Silnith’s Lair
Apr. 19th, 2012
04:10 pm - Right to Drive
I am sick of hearing people deny any right to drive with the ridiculous, “Driving is a privilege, not a right.” The Second Amendment explicitly protects our right to own and operate firearms, whose sole purpose is to kill. Really they have no other purpose, they only exist to kill. If the Founding Fathers explicitly stated our right to own and operate objects with one purpose, namely to kill, who in their right mind could possibly believe that we do not have a right to own and operate objects whose primary purpose is travel and secondary purpose is transporting cargo? I cannot comprehend what sort of cognitive dissonance is necessary to make that logical leap. Do these people also believe we do not have a fundamental right to walk? Take public transit? Charter private transit? Carry boxes down the street?
aggravatedMar. 8th, 2012
02:12 am - To hate or not to hate?
http://www.dailymail.co.uk/news/art
I saw this linked from fark.com. I read it, I understand intellectually why people are reacting the way they are. But, somehow, I just am not angered by it. I don’t care. Is it a weird edge case in orthogonal government systems? Yes. Is it non-optimal? Sure. Do I think they need a new law to fix it? No. Particularly the law being proposed, which cuts off government benefits for anybody who wins $1000 or more, that is a gross overreaction. $1000 is not enough to justify cutting somebody off, that amount of money will barely go a couple months if you are living below the poverty line.
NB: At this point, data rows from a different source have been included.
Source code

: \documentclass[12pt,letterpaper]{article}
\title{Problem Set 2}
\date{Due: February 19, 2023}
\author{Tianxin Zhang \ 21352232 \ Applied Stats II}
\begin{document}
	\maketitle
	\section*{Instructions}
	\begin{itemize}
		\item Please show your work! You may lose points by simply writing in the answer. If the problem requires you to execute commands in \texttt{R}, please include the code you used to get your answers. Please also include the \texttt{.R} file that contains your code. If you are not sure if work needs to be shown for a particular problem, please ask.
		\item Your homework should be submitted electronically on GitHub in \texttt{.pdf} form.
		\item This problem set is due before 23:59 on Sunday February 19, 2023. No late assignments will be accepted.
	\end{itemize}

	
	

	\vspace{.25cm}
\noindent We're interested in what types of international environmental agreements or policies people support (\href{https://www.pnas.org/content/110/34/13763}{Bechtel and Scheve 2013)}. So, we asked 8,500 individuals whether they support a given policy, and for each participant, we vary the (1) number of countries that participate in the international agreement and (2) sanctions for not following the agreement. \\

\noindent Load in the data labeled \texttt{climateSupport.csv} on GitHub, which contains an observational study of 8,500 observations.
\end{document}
People need to stop looking for things to be angry about. There are legitimate emergencies out there, this is not one of them. The lottery is a self-sufficient system, it was not any drain on the government, it did not drain any taxes. Statistically, the odds of this being a long-term financial solution for somebody in her position are minimal. She probably really will need assistance again in the future. The entire process of changing the rules just to deny her the meager assistance will cost an order of magnitude more than the assistance itself will, counting the cost of the legislature’s time, the media time, and so on. It is not a battle worth fighting, shake your tiny fists and then move on.
Feb. 11th, 2012
Jan. 18th, 2012
04:40 pm - Bad housekeeper! No cookie!
So far the house cleaning has not gone well. I always come home to find the cat scratchers pushed up against the wall or this week stacked up on top of the cat perches, denying the cats the use of all of the above. This weekend I went shopping and got a bunch of frozen dinners, some Lucky Charms, and two bags of cookies. The frozen stuff I put in the freezer, and the rest I left in the grocery bag in the living room. Today I decided I wanted to have Lucky Charms for breakfast. I go to the living room, look around, nothing. I check the kitchen, nothing. I look through all the cabinets, even where I keep the dishes, nothing. Finally I call the cleaning service. Apparently the cleaning ladies saw they were within ten feet of the garbage, and threw them away. Brand-new, unopened packages. Lucky Charms, Oreos, and Chips Ahoy.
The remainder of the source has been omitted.